Un análisis desarrollado en Estados Unidos por el investigador Ajay Kalia —responsable de Skynet and Ebert y CEO de @Alt— en colaboración con Spotify, ha revelado una tendencia llamativa: en torno a los 33 años la mayoría de adultos deja de explorar música nueva y empieza a escuchar casi siempre los mismos artistas y géneros.
El trabajo señala que, durante la adolescencia, las preferencias musicales están fuertemente influenciadas por la radio, las listas de éxitos y el entorno social. Sin embargo, a partir de los veinte años se produce un giro: la identidad musical se consolida y, con el paso del tiempo, nos volvemos menos permeables a las novedades.
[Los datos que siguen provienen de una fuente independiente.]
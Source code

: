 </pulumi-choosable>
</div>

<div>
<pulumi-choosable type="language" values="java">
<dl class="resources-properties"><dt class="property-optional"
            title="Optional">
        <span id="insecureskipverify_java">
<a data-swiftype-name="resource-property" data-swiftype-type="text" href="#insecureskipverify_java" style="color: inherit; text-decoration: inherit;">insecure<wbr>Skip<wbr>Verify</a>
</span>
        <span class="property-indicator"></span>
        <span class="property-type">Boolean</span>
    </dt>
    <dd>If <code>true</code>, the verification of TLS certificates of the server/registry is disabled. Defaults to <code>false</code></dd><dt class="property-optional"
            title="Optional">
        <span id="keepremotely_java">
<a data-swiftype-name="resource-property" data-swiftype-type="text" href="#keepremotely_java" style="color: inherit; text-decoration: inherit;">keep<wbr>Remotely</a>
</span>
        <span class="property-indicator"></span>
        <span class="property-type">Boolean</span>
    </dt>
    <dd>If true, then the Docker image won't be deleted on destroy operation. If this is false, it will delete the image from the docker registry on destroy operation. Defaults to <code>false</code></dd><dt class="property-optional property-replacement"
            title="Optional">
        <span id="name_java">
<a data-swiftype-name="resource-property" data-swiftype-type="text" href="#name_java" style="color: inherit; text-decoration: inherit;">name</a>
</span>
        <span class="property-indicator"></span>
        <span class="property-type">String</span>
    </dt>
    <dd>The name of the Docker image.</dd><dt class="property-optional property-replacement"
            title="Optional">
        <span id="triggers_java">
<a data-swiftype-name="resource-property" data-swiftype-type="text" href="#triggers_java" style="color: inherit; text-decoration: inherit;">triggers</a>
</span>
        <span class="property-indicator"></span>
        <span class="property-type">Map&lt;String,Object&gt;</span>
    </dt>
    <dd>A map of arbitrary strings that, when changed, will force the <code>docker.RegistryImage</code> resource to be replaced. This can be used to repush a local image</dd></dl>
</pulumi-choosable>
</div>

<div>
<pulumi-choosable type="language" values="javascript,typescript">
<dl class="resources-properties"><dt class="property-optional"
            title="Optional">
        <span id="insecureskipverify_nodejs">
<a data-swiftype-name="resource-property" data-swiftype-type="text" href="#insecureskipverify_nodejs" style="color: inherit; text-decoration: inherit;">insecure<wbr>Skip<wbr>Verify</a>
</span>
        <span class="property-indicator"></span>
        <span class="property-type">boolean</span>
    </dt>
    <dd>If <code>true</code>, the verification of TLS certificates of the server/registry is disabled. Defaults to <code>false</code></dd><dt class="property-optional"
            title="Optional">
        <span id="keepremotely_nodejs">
Según Kalia, esta “estabilización del gusto” ocurre porque, en la madurez, la exposición a propuestas menos comerciales disminuye. La consecuencia es que la música que marcó nuestra juventud se convierte en un anclaje emocional que compite con cualquier sonido emergente. El estudio apunta además a un factor curioso: la paternidad tiende a acelerar este proceso, reduciendo aún más la disposición a descubrir nuevas bandas.
Este fenómeno no solo afecta a la relación personal con la música —también tiene implicaciones en sectores como el marketing auditivo, la ambientación comercial y el audio branding, donde las preferencias generacionales influyen directamente en el diseño de experiencias sonoras.